» **Task to complete**:
Give the entries back exactly, dropping each image.
***** Given information *****
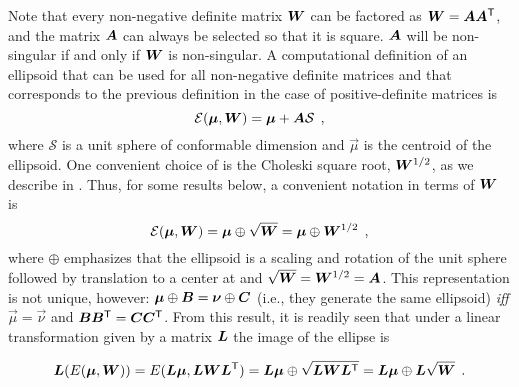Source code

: Note that every non-negative definite matrix $\bm{W}$ can be factored as $\bm{W}=\bm{A}\bm{A}^\mathsf{T}$,
and the matrix $\bm{A}$ can always be selected so that it is square.
$\bm{A}$ will be non-singular if and only if $\bm{W}$ is non-singular.
A computational
definition of an ellipsoid that can be used for all non-negative definite matrices and that corresponds to the previous definition in the case of positive-definite matrices is
\begin{equation}
\mathcal{E}(\bm{\mu},\bm{W}) = \bm{\mu} + \bm{A} \mathcal{S} \:\: ,
\end{equation}
where $\mathcal{S}$ is a unit sphere of conformable dimension and $\vec{\mu}$ is the centroid of the ellipsoid.
One convenient choice of  is the Choleski square root, $\bm{W}^{1/2}$, as we describe in .
Thus, for some results below, a convenient notation in terms of $\bm{W}$ is
\begin{equation}\label{eq:ellipsoidW}
\mathcal{E}(\bm{\mu}, \bm{W}) = \bm{\mu} \oplus \sqrt{\bm{W}} = \bm{\mu} \oplus \bm{W}^{1/2} \:\: ,
\end{equation}
where $\oplus$
emphasizes that the ellipsoid is a scaling and rotation of the unit sphere followed by translation to
a center at \vec{\mu} and $\sqrt{\bm{W}}=\bm{W}^{1/2}=\bm{A}$. This representation is not unique,
however:  $\bm{\mu} \oplus \bm{B} = \bm{\nu} \oplus \bm{C}$ (i.e., they generate the same ellipsoid)
\emph{iff} $\vec{\mu} = \vec{\nu}$ and $\bm{B}\bm{B}^\mathsf{T} = \bm{C}\bm{C}^\mathsf{T}$.
From this result, it is readily seen that under a linear transformation given by a matrix
$\bm{L}$
the image of the ellipse is

\begin{equation*}
\bm{L}(E(\bm{\mu} ,\bm{W}))=E(\bm{L}\bm{\mu} ,\bm{L}\bm{W}{\bm{L}}^\mathsf{T})=\bm{L}\bm{\mu} \oplus \sqrt{\bm{L}\bm{W}{\bm{L}}^\mathsf{T}}=\bm{L}\bm{\mu} \oplus \bm{L}\sqrt{\bm{W}} \:\: .
\end{equation*}

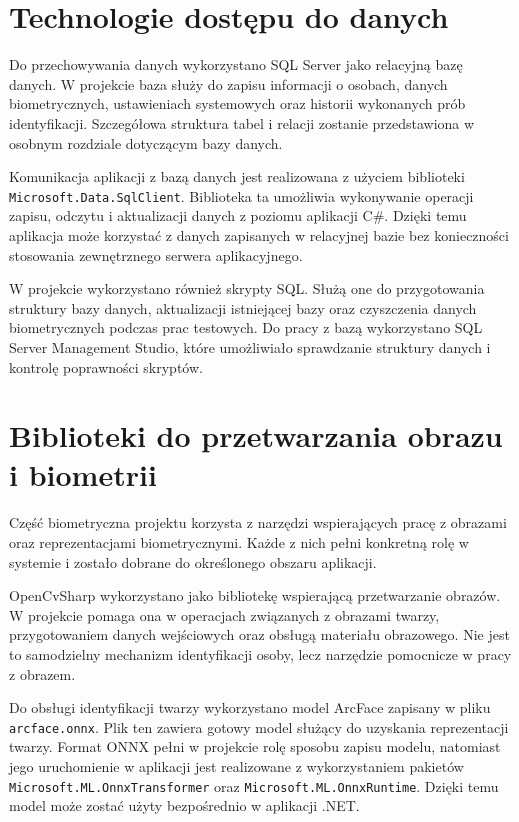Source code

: \section{Technologie dostępu do danych}

Do przechowywania danych wykorzystano SQL Server jako relacyjną bazę danych. W projekcie baza służy do zapisu informacji o osobach, danych biometrycznych, ustawieniach systemowych oraz historii wykonanych prób identyfikacji. Szczegółowa struktura tabel i relacji zostanie przedstawiona w osobnym rozdziale dotyczącym bazy danych.

Komunikacja aplikacji z bazą danych jest realizowana z użyciem biblioteki \texttt{Microsoft.Data.SqlClient}. Biblioteka ta umożliwia wykonywanie operacji zapisu, odczytu i aktualizacji danych z poziomu aplikacji C\#. Dzięki temu aplikacja może korzystać z danych zapisanych w relacyjnej bazie bez konieczności stosowania zewnętrznego serwera aplikacyjnego.

W projekcie wykorzystano również skrypty SQL. Służą one do przygotowania struktury bazy danych, aktualizacji istniejącej bazy oraz czyszczenia danych biometrycznych podczas prac testowych. Do pracy z bazą wykorzystano SQL Server Management Studio, które umożliwiało sprawdzanie struktury danych i kontrolę poprawności skryptów.

\section{Biblioteki do przetwarzania obrazu i biometrii}

Część biometryczna projektu korzysta z narzędzi wspierających pracę z obrazami oraz reprezentacjami biometrycznymi. Każde z nich pełni konkretną rolę w systemie i zostało dobrane do określonego obszaru aplikacji.

OpenCvSharp wykorzystano jako bibliotekę wspierającą przetwarzanie obrazów. W projekcie pomaga ona w operacjach związanych z obrazami twarzy, przygotowaniem danych wejściowych oraz obsługą materiału obrazowego. Nie jest to samodzielny mechanizm identyfikacji osoby, lecz narzędzie pomocnicze w pracy z obrazem.

Do obsługi identyfikacji twarzy wykorzystano model ArcFace zapisany w pliku \texttt{arcface.onnx}. Plik ten zawiera gotowy model służący do uzyskania reprezentacji twarzy. Format ONNX pełni w projekcie rolę sposobu zapisu modelu, natomiast jego uruchomienie w aplikacji jest realizowane z wykorzystaniem pakietów \texttt{Microsoft.ML.OnnxTransformer} oraz \texttt{Microsoft.ML.OnnxRuntime}. Dzięki temu model może zostać użyty bezpośrednio w aplikacji .NET.

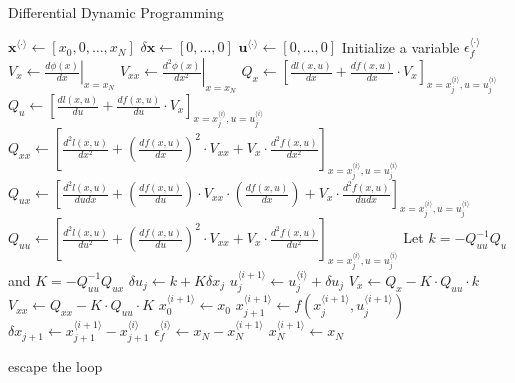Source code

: \documentclass{article}
\begin{document}
\begin{algorithm}[t]
\caption{Differential Dynamic Programming}\label{DDP}
\renewcommand{\algorithmicrequire}{\textbf{Input:}}
\begin{algorithmic}[1]
\State $\mathbf{x}^{\langle \cdot \rangle}\leftarrow [x_0,0,\ldots,x_N]$
\State $\delta\mathbf{x}\leftarrow [0,\ldots,0]$
\State $\mathbf{u}^{\langle \cdot \rangle}\leftarrow [0,\ldots,0]$
\State Initialize a variable $\epsilon_f^{\langle \cdot \rangle}$
\textcolor{gray}{}
\State $V_x \leftarrow \left.\frac{d\phi(x)}{dx}\right|_{x=x_N}$
\State $V_{xx} \leftarrow \left.\frac{d^2\phi(x)}{dx^2}\right|_{x=x_N}$
 \textcolor{gray}{}
\State $Q_x \leftarrow \left[\frac{dl(x,u)}{dx}+\frac{df(x,u)}{dx}\cdot V_x\right]_{x=x_j^{\langle i \rangle},u=u_j^{\langle i \rangle}}$
\State $Q_u \leftarrow \left[\frac{dl(x,u)}{du}+\frac{df(x,u)}{du}\cdot V_x\right]_{x=x_j^{\langle i \rangle},u=u_j^{\langle i \rangle}}$
\State $Q_{xx} \leftarrow \left[\frac{d^2l(x,u)}{dx^2}+\left(\frac{df(x,u)}{dx}\right)^2\cdot V_{xx} + V_x \cdot \frac{d^2f(x,u)}{dx^2}\right]_{x=x_j^{\langle i \rangle},u=u_j^{\langle i \rangle}}$
\State $Q_{ux} \leftarrow \left[\frac{d^2l(x,u)}{dudx}+\left(\frac{df(x,u)}{du}\right)\cdot V_{xx} \cdot \left(\frac{df(x,u)}{dx}\right) + V_x \cdot \frac{d^2f(x,u)}{dudx}\right]_{x=x_j^{\langle i \rangle},u=u_j^{\langle i \rangle}}$
\State $Q_{uu} \leftarrow \left[\frac{d^2l(x,u)}{du^2}+\left(\frac{df(x,u)}{du}\right)^2\cdot V_{xx} + V_x \cdot \frac{d^2f(x,u)}{du^2}\right]_{x=x_j^{\langle i \rangle},u=u_j^{\langle i \rangle}}$
\State Let $k=-Q_{uu}^{-1}Q_{u}$ and $K=-Q_{uu}^{-1}Q_{ux}$
\State $\delta u_j \leftarrow k+K\delta x_j$\textcolor{gray}{}
\State $ u_j^{\langle i+1\rangle} \leftarrow u_j^{\langle i\rangle} + \delta u_j$
\State $V_x \leftarrow Q_x-K\cdot Q_{uu}\cdot k$\textcolor{gray}{}
\State $V_{xx} \leftarrow Q_{xx}-K\cdot Q_{uu}\cdot K$
\EndFor
\State $x_0^{\langle i+1 \rangle} \leftarrow x_0$
\textcolor{gray}{}
\State $x_{j+1}^{\langle i+1 \rangle} \leftarrow f(x_j^{\langle i+1 \rangle},u_j^{\langle i+1 \rangle})$
\State $\delta x_{j+1} \leftarrow x_{j+1}^{\langle i+1 \rangle} - x_{j+1}^{\langle i \rangle}$
\EndFor
\State $\epsilon_f^{\langle i \rangle} \leftarrow x_N - x_N^{\langle i+1 \rangle}$
\State $x_N^{\langle i+1 \rangle} \leftarrow x_N$

escape the loop
\EndIf
\EndFor
\end{algorithmic}
\end{algorithm}
\end{document}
*****
» **Answer to the problem**:
Source code

: Note that every non-negative definite matrix $\bm{W}$ can be factored as $\bm{W}=\bm{A}\bm{A}^\mathsf{T}$,
and the matrix $\bm{A}$ can always be selected so that it is square.
$\bm{A}$ will be non-singular if and only if $\bm{W}$ is non-singular.
A computational
definition of an ellipsoid that can be used for all non-negative definite matrices and that corresponds to the previous definition in the case of positive-definite matrices is
\begin{equation}
\mathcal{E}(\bm{\mu},\bm{W}) = \bm{\mu} + \bm{A} \mathcal{S} \:\: ,
\end{equation}
where $\mathcal{S}$ is a unit sphere of conformable dimension and $\vec{\mu}$ is the centroid of the ellipsoid.
One convenient choice of  is the Choleski square root, $\bm{W}^{1/2}$, as we describe in .
Thus, for some results below, a convenient notation in terms of $\bm{W}$ is
\begin{equation}\label{eq:ellipsoidW}
\mathcal{E}(\bm{\mu}, \bm{W}) = \bm{\mu} \oplus \sqrt{\bm{W}} = \bm{\mu} \oplus \bm{W}^{1/2} \:\: ,
\end{equation}
where $\oplus$
emphasizes that the ellipsoid is a scaling and rotation of the unit sphere followed by translation to
a center at \vec{\mu} and $\sqrt{\bm{W}}=\bm{W}^{1/2}=\bm{A}$. This representation is not unique,
however:  $\bm{\mu} \oplus \bm{B} = \bm{\nu} \oplus \bm{C}$ (i.e., they generate the same ellipsoid)
\emph{iff} $\vec{\mu} = \vec{\nu}$ and $\bm{B}\bm{B}^\mathsf{T} = \bm{C}\bm{C}^\mathsf{T}$.
From this result, it is readily seen that under a linear transformation given by a matrix
$\bm{L}$
the image of the ellipse is

\begin{equation*}
\bm{L}(E(\bm{\mu} ,\bm{W}))=E(\bm{L}\bm{\mu} ,\bm{L}\bm{W}{\bm{L}}^\mathsf{T})=\bm{L}\bm{\mu} \oplus \sqrt{\bm{L}\bm{W}{\bm{L}}^\mathsf{T}}=\bm{L}\bm{\mu} \oplus \bm{L}\sqrt{\bm{W}} \:\: .
\end{equation*}

Source code

: \section{Technologie dostępu do danych}

Do przechowywania danych wykorzystano SQL Server jako relacyjną bazę danych. W projekcie baza służy do zapisu informacji o osobach, danych biometrycznych, ustawieniach systemowych oraz historii wykonanych prób identyfikacji. Szczegółowa struktura tabel i relacji zostanie przedstawiona w osobnym rozdziale dotyczącym bazy danych.

Komunikacja aplikacji z bazą danych jest realizowana z użyciem biblioteki \texttt{Microsoft.Data.SqlClient}. Biblioteka ta umożliwia wykonywanie operacji zapisu, odczytu i aktualizacji danych z poziomu aplikacji C\#. Dzięki temu aplikacja może korzystać z danych zapisanych w relacyjnej bazie bez konieczności stosowania zewnętrznego serwera aplikacyjnego.

W projekcie wykorzystano również skrypty SQL. Służą one do przygotowania struktury bazy danych, aktualizacji istniejącej bazy oraz czyszczenia danych biometrycznych podczas prac testowych. Do pracy z bazą wykorzystano SQL Server Management Studio, które umożliwiało sprawdzanie struktury danych i kontrolę poprawności skryptów.

\section{Biblioteki do przetwarzania obrazu i biometrii}

Część biometryczna projektu korzysta z narzędzi wspierających pracę z obrazami oraz reprezentacjami biometrycznymi. Każde z nich pełni konkretną rolę w systemie i zostało dobrane do określonego obszaru aplikacji.

OpenCvSharp wykorzystano jako bibliotekę wspierającą przetwarzanie obrazów. W projekcie pomaga ona w operacjach związanych z obrazami twarzy, przygotowaniem danych wejściowych oraz obsługą materiału obrazowego. Nie jest to samodzielny mechanizm identyfikacji osoby, lecz narzędzie pomocnicze w pracy z obrazem.

Do obsługi identyfikacji twarzy wykorzystano model ArcFace zapisany w pliku \texttt{arcface.onnx}. Plik ten zawiera gotowy model służący do uzyskania reprezentacji twarzy. Format ONNX pełni w projekcie rolę sposobu zapisu modelu, natomiast jego uruchomienie w aplikacji jest realizowane z wykorzystaniem pakietów \texttt{Microsoft.ML.OnnxTransformer} oraz \texttt{Microsoft.ML.OnnxRuntime}. Dzięki temu model może zostać użyty bezpośrednio w aplikacji .NET.

Source code

: \documentclass{article}
\begin{document}
\begin{algorithm}[t]
\caption{Differential Dynamic Programming}\label{DDP}
\renewcommand{\algorithmicrequire}{\textbf{Input:}}
\begin{algorithmic}[1]
\State $\mathbf{x}^{\langle \cdot \rangle}\leftarrow [x_0,0,\ldots,x_N]$
\State $\delta\mathbf{x}\leftarrow [0,\ldots,0]$
\State $\mathbf{u}^{\langle \cdot \rangle}\leftarrow [0,\ldots,0]$
\State Initialize a variable $\epsilon_f^{\langle \cdot \rangle}$
\textcolor{gray}{}
\State $V_x \leftarrow \left.\frac{d\phi(x)}{dx}\right|_{x=x_N}$
\State $V_{xx} \leftarrow \left.\frac{d^2\phi(x)}{dx^2}\right|_{x=x_N}$
 \textcolor{gray}{}
\State $Q_x \leftarrow \left[\frac{dl(x,u)}{dx}+\frac{df(x,u)}{dx}\cdot V_x\right]_{x=x_j^{\langle i \rangle},u=u_j^{\langle i \rangle}}$
\State $Q_u \leftarrow \left[\frac{dl(x,u)}{du}+\frac{df(x,u)}{du}\cdot V_x\right]_{x=x_j^{\langle i \rangle},u=u_j^{\langle i \rangle}}$
\State $Q_{xx} \leftarrow \left[\frac{d^2l(x,u)}{dx^2}+\left(\frac{df(x,u)}{dx}\right)^2\cdot V_{xx} + V_x \cdot \frac{d^2f(x,u)}{dx^2}\right]_{x=x_j^{\langle i \rangle},u=u_j^{\langle i \rangle}}$
\State $Q_{ux} \leftarrow \left[\frac{d^2l(x,u)}{dudx}+\left(\frac{df(x,u)}{du}\right)\cdot V_{xx} \cdot \left(\frac{df(x,u)}{dx}\right) + V_x \cdot \frac{d^2f(x,u)}{dudx}\right]_{x=x_j^{\langle i \rangle},u=u_j^{\langle i \rangle}}$
\State $Q_{uu} \leftarrow \left[\frac{d^2l(x,u)}{du^2}+\left(\frac{df(x,u)}{du}\right)^2\cdot V_{xx} + V_x \cdot \frac{d^2f(x,u)}{du^2}\right]_{x=x_j^{\langle i \rangle},u=u_j^{\langle i \rangle}}$
\State Let $k=-Q_{uu}^{-1}Q_{u}$ and $K=-Q_{uu}^{-1}Q_{ux}$
\State $\delta u_j \leftarrow k+K\delta x_j$\textcolor{gray}{}
\State $ u_j^{\langle i+1\rangle} \leftarrow u_j^{\langle i\rangle} + \delta u_j$
\State $V_x \leftarrow Q_x-K\cdot Q_{uu}\cdot k$\textcolor{gray}{}
\State $V_{xx} \leftarrow Q_{xx}-K\cdot Q_{uu}\cdot K$
\EndFor
\State $x_0^{\langle i+1 \rangle} \leftarrow x_0$
\textcolor{gray}{}
\State $x_{j+1}^{\langle i+1 \rangle} \leftarrow f(x_j^{\langle i+1 \rangle},u_j^{\langle i+1 \rangle})$
\State $\delta x_{j+1} \leftarrow x_{j+1}^{\langle i+1 \rangle} - x_{j+1}^{\langle i \rangle}$
\EndFor
\State $\epsilon_f^{\langle i \rangle} \leftarrow x_N - x_N^{\langle i+1 \rangle}$
\State $x_N^{\langle i+1 \rangle} \leftarrow x_N$

escape the loop
\EndIf
\EndFor
\end{algorithmic}
\end{algorithm}
\end{document}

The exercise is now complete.